%%

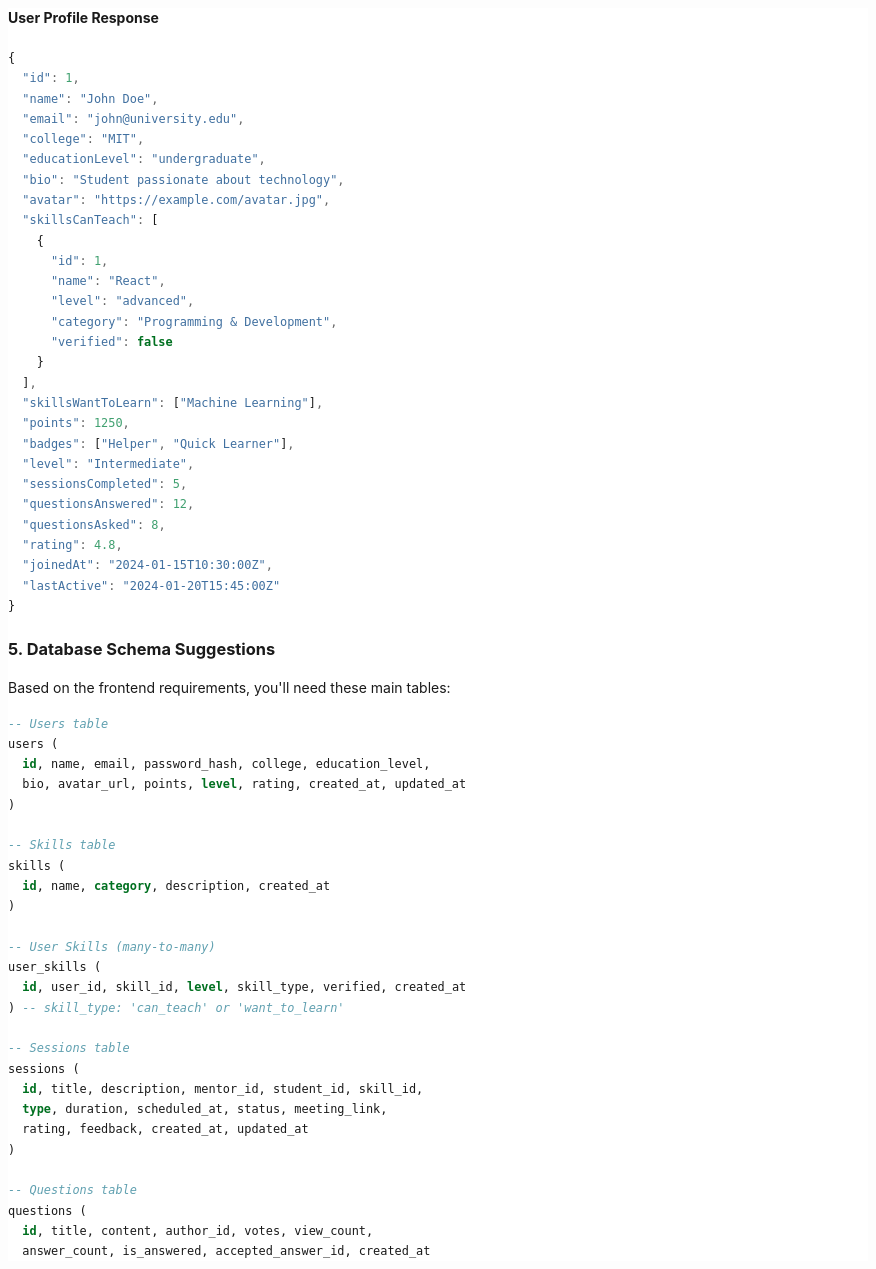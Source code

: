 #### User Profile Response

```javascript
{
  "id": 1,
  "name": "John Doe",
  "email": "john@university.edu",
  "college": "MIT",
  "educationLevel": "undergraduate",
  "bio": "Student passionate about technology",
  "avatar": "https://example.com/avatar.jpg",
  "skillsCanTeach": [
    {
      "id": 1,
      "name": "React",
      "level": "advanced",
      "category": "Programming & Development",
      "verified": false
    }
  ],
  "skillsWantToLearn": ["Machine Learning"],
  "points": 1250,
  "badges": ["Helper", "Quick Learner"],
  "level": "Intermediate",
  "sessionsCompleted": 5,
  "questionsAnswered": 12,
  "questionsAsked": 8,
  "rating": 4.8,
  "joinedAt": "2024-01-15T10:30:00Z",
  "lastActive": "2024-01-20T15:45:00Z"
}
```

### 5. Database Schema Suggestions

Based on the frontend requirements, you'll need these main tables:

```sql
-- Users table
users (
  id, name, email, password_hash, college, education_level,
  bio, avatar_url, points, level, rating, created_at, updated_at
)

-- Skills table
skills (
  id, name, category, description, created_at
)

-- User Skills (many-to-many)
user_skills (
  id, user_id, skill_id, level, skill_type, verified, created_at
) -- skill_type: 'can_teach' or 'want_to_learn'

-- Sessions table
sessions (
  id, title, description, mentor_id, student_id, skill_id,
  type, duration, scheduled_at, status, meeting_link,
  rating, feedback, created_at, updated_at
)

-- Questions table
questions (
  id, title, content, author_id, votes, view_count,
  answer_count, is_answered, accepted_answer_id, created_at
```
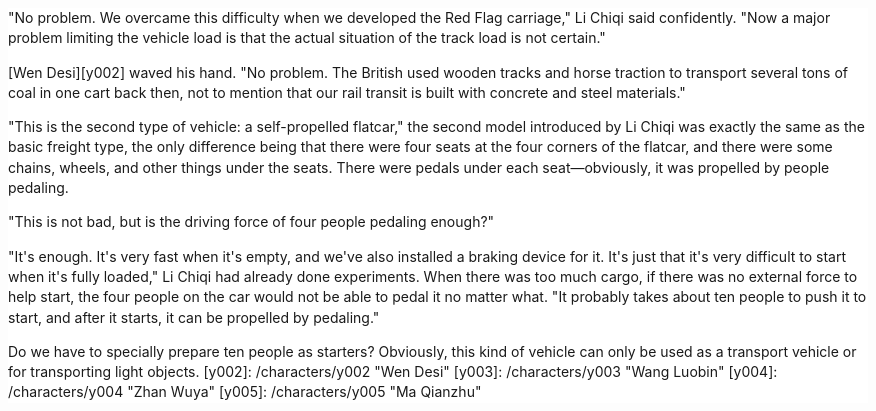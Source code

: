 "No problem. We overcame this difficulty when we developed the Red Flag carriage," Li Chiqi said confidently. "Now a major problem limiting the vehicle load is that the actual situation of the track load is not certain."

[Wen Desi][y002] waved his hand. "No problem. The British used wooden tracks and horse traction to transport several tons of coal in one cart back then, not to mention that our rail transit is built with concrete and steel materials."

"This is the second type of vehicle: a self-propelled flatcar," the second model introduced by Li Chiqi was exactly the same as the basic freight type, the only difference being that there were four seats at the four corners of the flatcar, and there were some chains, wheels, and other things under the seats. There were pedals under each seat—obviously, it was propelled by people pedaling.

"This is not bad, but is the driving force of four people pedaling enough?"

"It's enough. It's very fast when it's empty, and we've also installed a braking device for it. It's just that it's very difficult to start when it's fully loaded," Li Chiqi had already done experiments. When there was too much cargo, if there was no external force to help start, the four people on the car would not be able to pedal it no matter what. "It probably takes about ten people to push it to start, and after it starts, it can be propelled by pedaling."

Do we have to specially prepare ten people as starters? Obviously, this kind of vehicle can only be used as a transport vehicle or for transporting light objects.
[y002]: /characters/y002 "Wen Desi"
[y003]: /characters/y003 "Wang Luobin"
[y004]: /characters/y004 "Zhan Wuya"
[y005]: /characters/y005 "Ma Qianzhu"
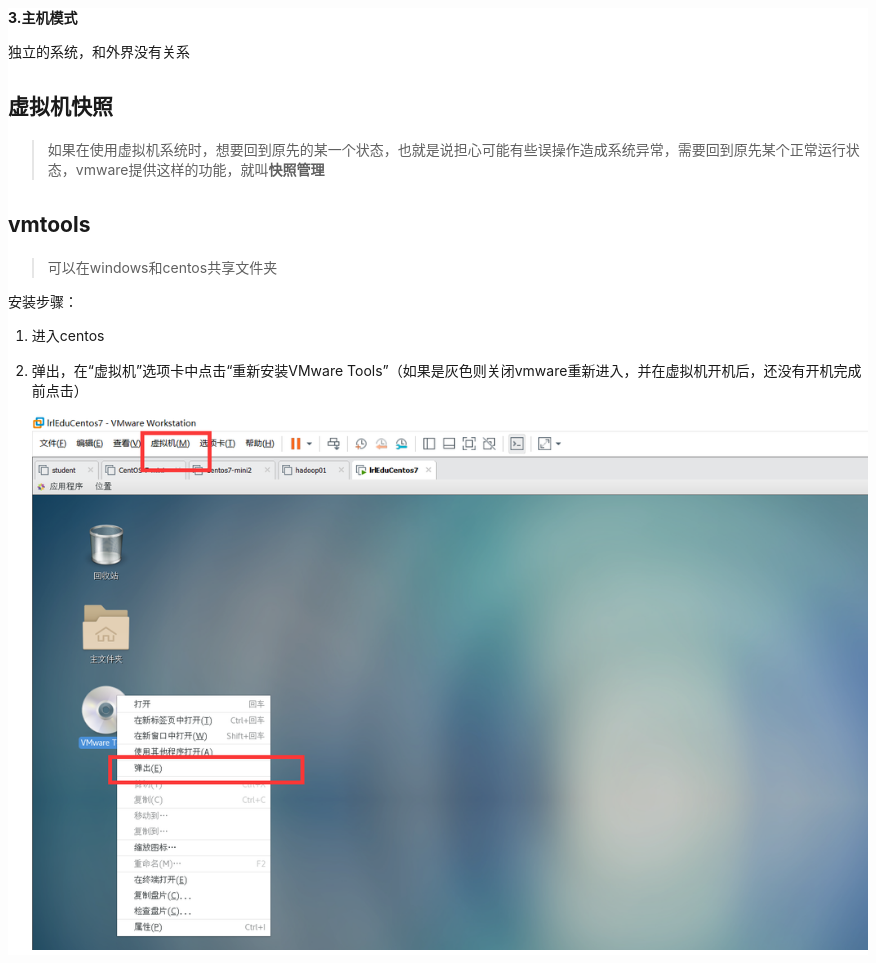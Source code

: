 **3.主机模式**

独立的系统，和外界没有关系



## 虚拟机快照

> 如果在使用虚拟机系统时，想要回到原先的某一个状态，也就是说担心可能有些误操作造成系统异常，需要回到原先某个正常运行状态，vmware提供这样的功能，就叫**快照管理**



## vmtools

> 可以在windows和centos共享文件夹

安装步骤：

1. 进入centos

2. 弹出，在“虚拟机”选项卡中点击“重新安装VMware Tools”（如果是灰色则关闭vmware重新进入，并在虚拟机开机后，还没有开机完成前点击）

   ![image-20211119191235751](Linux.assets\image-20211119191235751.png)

%%
%%

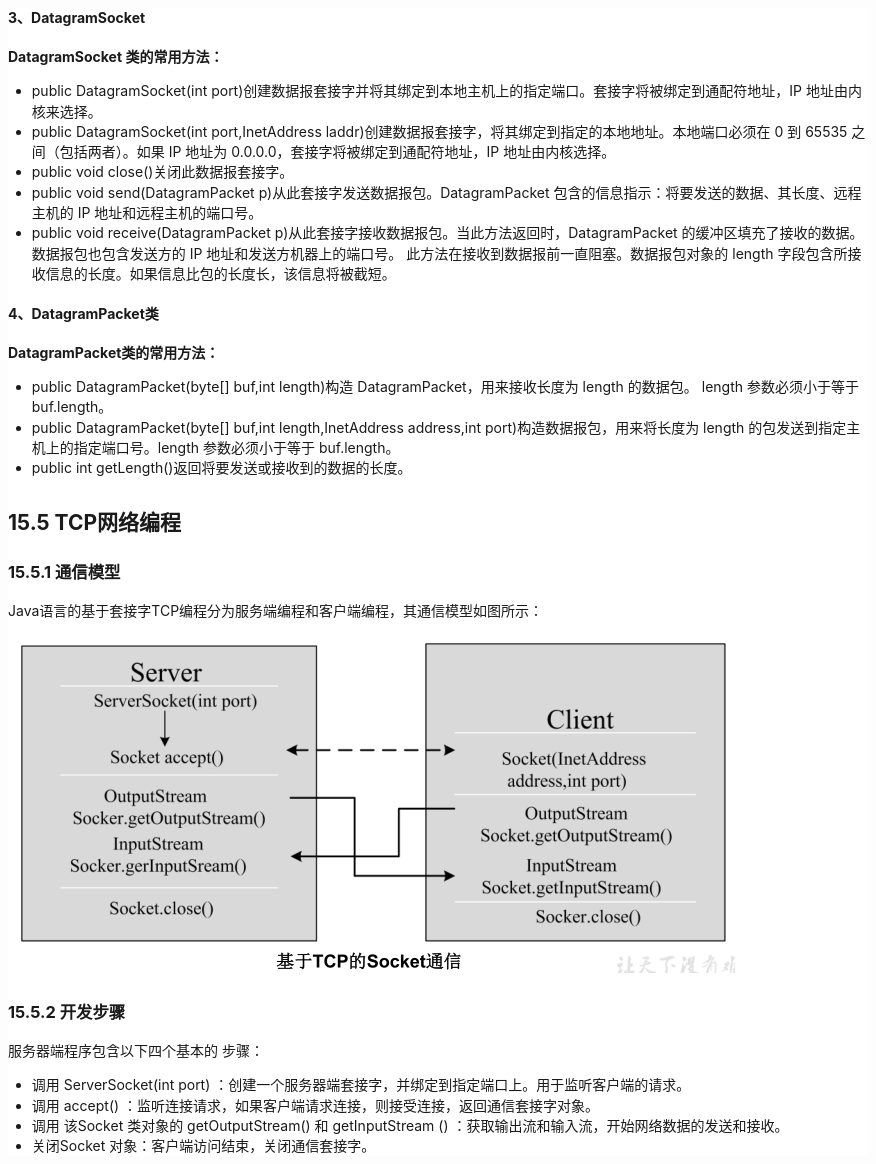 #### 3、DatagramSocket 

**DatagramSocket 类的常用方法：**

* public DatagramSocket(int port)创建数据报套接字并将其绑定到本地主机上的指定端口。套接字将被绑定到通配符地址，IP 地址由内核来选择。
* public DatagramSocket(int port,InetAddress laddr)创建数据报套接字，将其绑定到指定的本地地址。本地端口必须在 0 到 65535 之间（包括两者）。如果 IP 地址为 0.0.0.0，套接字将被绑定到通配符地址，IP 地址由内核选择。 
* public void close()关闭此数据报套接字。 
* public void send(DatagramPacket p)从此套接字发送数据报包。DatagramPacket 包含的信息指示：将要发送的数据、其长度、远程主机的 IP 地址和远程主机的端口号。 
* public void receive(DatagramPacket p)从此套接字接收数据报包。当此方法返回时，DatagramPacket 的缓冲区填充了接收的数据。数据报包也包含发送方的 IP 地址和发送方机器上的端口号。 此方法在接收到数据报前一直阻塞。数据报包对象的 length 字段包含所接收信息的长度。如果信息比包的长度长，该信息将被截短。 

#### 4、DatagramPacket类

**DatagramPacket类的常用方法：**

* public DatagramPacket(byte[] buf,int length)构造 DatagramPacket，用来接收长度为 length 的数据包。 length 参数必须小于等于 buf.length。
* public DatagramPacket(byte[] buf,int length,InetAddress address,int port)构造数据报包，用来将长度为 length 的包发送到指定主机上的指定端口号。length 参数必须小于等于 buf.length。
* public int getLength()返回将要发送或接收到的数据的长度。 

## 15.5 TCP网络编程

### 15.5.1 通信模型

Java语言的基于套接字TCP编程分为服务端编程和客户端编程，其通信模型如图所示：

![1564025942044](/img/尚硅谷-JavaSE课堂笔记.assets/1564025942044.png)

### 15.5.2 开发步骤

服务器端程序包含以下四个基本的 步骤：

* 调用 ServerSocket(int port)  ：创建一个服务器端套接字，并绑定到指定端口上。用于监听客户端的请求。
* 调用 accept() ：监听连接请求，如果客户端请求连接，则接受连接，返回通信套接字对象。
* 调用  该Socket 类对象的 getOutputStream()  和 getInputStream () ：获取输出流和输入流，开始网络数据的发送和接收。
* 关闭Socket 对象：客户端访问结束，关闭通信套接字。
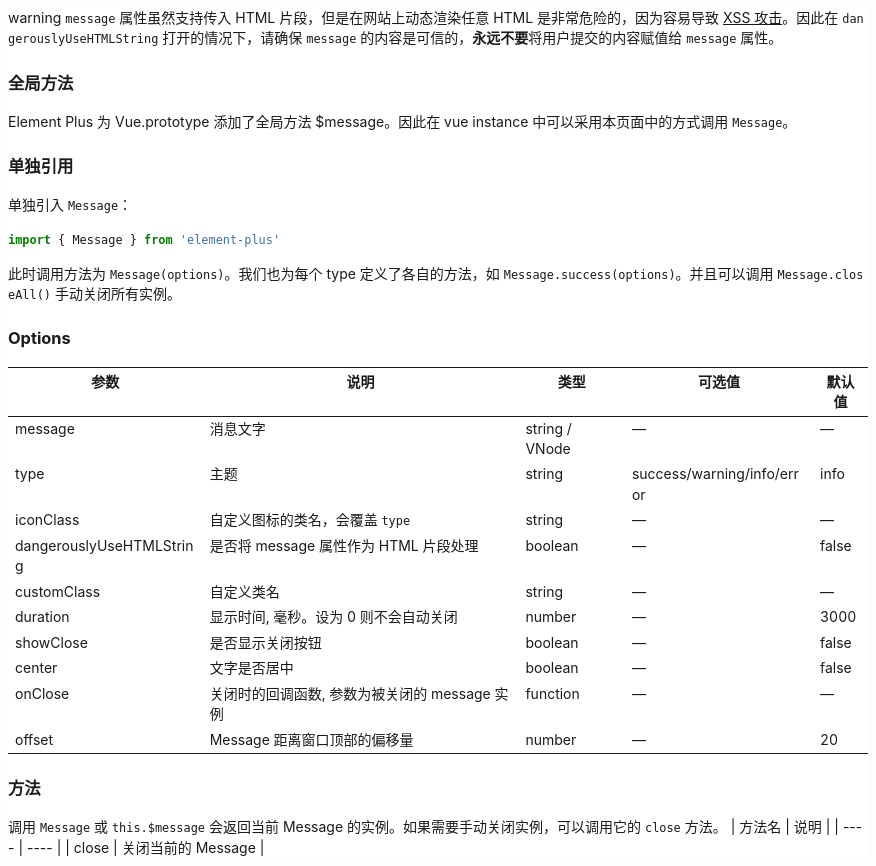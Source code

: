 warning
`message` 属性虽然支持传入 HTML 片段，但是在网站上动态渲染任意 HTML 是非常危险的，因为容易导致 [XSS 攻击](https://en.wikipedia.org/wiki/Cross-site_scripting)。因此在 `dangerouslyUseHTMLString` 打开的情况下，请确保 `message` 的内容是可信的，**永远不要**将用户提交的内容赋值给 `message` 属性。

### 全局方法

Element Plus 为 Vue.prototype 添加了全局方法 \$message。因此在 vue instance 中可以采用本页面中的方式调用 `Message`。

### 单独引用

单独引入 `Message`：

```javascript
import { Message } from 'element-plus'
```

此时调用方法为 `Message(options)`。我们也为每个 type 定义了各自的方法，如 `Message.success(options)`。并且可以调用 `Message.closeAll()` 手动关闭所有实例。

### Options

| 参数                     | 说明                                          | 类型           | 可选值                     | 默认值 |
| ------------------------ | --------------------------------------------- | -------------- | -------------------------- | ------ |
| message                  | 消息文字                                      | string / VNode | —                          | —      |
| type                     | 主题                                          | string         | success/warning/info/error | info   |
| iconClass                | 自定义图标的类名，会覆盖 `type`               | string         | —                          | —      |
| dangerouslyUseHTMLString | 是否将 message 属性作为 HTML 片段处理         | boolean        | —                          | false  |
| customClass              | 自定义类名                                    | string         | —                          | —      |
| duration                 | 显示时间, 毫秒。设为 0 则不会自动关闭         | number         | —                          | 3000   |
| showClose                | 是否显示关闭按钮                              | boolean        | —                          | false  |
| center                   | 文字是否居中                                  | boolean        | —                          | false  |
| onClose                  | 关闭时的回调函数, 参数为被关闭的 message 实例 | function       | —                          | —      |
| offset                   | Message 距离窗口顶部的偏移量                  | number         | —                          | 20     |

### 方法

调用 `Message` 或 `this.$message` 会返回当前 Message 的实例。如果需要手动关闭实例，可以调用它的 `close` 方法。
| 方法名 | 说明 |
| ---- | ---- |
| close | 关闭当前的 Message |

%%
%%

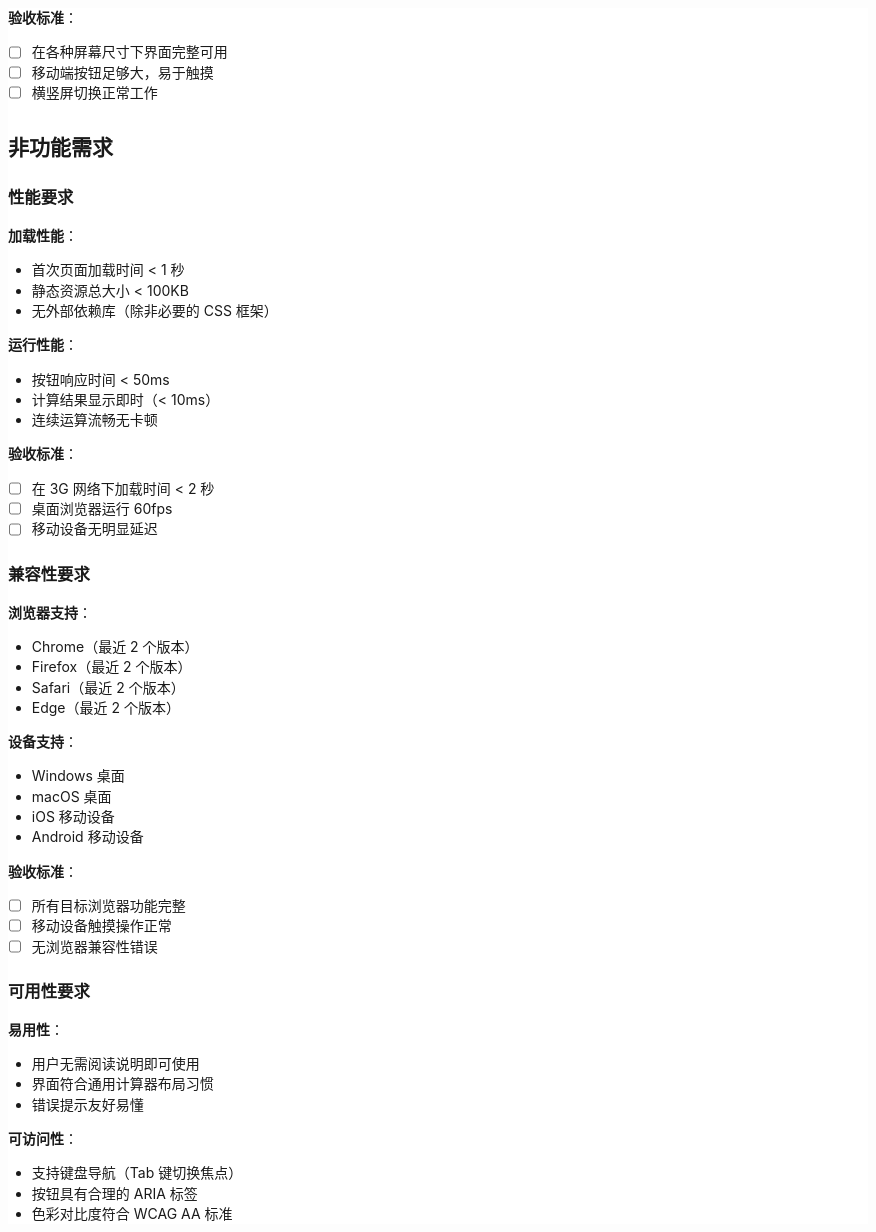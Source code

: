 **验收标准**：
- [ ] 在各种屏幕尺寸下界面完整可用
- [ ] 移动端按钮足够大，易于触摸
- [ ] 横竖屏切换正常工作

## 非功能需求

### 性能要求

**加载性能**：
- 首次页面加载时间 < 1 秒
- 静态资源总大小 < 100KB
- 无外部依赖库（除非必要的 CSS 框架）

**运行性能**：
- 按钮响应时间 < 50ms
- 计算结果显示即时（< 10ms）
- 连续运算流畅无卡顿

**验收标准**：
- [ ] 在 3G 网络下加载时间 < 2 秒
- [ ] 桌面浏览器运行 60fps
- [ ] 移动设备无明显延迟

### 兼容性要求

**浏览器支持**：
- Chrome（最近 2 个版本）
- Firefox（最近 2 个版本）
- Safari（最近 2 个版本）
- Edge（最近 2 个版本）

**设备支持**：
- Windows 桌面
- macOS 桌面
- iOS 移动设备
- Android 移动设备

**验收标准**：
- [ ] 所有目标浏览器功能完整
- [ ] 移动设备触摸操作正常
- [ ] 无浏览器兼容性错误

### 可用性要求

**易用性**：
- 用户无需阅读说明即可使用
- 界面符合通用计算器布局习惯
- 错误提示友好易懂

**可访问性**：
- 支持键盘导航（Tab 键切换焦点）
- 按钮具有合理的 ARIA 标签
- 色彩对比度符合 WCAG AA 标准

%%

* PROBLEM TO WORK ON:
Copy the lines above exactly. Start with the line containing "- [ ] 移动设备无明显延迟", end with the line containing "- 色彩对比度符合 WCAG AA 标准", and include both.

* RESPONSE TO THIS TASK:
- [ ] 移动设备无明显延迟

### 兼容性要求

**浏览器支持**：
- Chrome（最近 2 个版本）
- Firefox（最近 2 个版本）
- Safari（最近 2 个版本）
- Edge（最近 2 个版本）

**设备支持**：
- Windows 桌面
- macOS 桌面
- iOS 移动设备
- Android 移动设备

**验收标准**：
- [ ] 所有目标浏览器功能完整
- [ ] 移动设备触摸操作正常
- [ ] 无浏览器兼容性错误

### 可用性要求

**易用性**：
- 用户无需阅读说明即可使用
- 界面符合通用计算器布局习惯
- 错误提示友好易懂

**可访问性**：
- 支持键盘导航（Tab 键切换焦点）
- 按钮具有合理的 ARIA 标签
- 色彩对比度符合 WCAG AA 标准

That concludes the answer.